Your questions are quite puzzling. I am not sure that I really understand what you are asking. I try to answer your questions as good as possible.

1. According to the literature , acarbose has carbohydrate nature and effects non-competitive inhibition of α-glucosidase activity. That is, acarbose binds to amylase and does not interfere with starch (M. Al Kazaz, Eur. J. Biochem. 252 (1998) 100-107).

2. Your starch-iodine absorption values are not stable on storage. Could this be due to interference of iodine with components in your inhibitor extracts? A second explanation is that the inhibition action is a slow process. As a first step I recommend to test the stability of starch-iodine absorbance in the absence of extract.

The second part of my comments aim at putting the starch-iodine assay (SIA) at firmer ground. In the attached Nigerian paper (C. Onomadu et al.) a reducing sugar assay (RSA) is used as a reference method. It must be borne in mind that SIA and RSA depend in a different way on degree of polymerization (P), as shown in the Table attached (Amylase inhibition Septian-2):

The Table shows that RSA has its highest sensitivity at low P (< 10) whereas SIA is sensitive only at P > 10. The results also show that there is no linear relationship of DE, IBC and λmax on P. Because inhibition is more relevant at high P, SIA is preferred over RSA as a tool for monitoring inhibition. The Table comes partly from W. Banks et al., Carbohydr. Res. 17 (1971) 25-33 (attached). This work reports an in-depth study of relationships between iodine binding parameters and amylose P.

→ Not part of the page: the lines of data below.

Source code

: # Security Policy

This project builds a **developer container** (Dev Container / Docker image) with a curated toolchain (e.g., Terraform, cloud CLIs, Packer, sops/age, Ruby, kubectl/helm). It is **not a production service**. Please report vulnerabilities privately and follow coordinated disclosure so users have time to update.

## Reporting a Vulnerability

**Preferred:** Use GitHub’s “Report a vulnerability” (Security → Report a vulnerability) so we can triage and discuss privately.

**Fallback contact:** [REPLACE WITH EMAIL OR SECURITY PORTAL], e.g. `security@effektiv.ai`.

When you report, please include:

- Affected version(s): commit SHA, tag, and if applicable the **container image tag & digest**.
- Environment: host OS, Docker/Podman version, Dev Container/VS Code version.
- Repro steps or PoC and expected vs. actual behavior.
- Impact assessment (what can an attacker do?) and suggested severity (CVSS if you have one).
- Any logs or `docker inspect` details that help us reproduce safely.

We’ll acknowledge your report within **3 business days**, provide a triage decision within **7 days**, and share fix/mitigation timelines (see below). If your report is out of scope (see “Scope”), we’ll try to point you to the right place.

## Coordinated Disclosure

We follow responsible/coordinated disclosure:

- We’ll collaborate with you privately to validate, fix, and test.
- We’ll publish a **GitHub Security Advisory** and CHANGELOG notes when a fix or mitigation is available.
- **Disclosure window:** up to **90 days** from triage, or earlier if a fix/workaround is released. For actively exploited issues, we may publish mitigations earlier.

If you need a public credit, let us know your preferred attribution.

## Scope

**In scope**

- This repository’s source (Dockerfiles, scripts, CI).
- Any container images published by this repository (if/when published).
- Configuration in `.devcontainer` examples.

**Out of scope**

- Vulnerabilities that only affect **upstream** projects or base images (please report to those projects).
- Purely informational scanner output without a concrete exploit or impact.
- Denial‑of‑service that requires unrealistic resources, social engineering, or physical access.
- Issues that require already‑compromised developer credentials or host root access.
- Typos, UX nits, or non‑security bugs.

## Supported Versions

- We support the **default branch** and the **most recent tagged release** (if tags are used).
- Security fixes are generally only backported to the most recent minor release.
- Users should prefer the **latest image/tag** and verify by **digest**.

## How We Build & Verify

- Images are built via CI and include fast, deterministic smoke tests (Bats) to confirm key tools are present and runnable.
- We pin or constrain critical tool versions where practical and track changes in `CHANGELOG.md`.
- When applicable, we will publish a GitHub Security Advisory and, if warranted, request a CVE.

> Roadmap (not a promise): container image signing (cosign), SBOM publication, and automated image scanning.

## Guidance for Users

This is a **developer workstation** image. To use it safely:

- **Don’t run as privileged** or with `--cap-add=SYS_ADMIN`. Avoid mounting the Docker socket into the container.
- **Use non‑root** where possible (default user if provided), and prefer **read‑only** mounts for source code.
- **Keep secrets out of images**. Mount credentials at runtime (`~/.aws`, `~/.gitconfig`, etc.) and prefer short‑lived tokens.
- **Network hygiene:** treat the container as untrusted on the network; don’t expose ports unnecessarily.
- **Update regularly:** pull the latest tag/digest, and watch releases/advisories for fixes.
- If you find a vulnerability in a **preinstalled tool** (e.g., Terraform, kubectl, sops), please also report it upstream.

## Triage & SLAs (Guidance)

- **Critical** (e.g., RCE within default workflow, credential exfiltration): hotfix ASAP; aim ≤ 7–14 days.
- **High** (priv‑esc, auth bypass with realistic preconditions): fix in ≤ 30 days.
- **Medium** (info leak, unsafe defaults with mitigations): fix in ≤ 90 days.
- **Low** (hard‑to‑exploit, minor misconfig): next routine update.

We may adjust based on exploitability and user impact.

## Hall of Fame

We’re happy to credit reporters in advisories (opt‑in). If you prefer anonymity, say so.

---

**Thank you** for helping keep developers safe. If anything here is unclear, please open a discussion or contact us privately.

Please note that (a) the work of Banks relates to pure amylose and not starch, so by making test samples you have to take into account the amylose content of your starch sample, and (b) λmax is concentration independent.

Thank u for your explanation sir. Actually, in every experiment that i've done, the absorbance of the extract + Starch + iodine is decrease due to the increasing of extract concentration and Sometimes the absorbances is fluctuative so i think the extract influence the stability of a Starch-Iodine. So what do you think? Is there something in your mind that can help me?

I wonder whether you have pretreated the starch. Because of its crystalline nature granular (= ungelatinized) starch is much less susceptible to enzyme action than soluble starch because of its partially crystalline nature. There are two general methods for starch solubilization (gelatinization): (1) dissolution in 1 M NaOH followed by adjustment of pH to the enzyme optimum, (2) cooking in water. Only gelatinized starch is fully accessible to amylase and iodine binding. In your attached paper by Ononamadu et al., no mention is made of any pretreatment. Ungelatinized starch in suspension will settle on standing because of its higher density (ca. 1.5 g/cm3) together with the absorbed iodine. The settling rate is also dependent on the granule size. Slow settling could result in variable absorbance values. Such dependence of absorbance values on standing time (1 or 20 min) is also shown in Table 2 of the Ononamadu paper.

As a first test I would suggest an iodine absorbance assay with only (gelatinized) starch and iodine without amylase and inhibitor. The colour should be stable at least for some time.

A second idea is to do the amylase treatment (with and without inhibitor) separately from the iodine assay. After enzyme inactivation, transfer an aliquot to a separate tube for doing the iodine assay. Colorimetric Iodine assays are very sensitive and require much less starch than enzymatic assays. In this way, possible interference effects of extract components are minimized.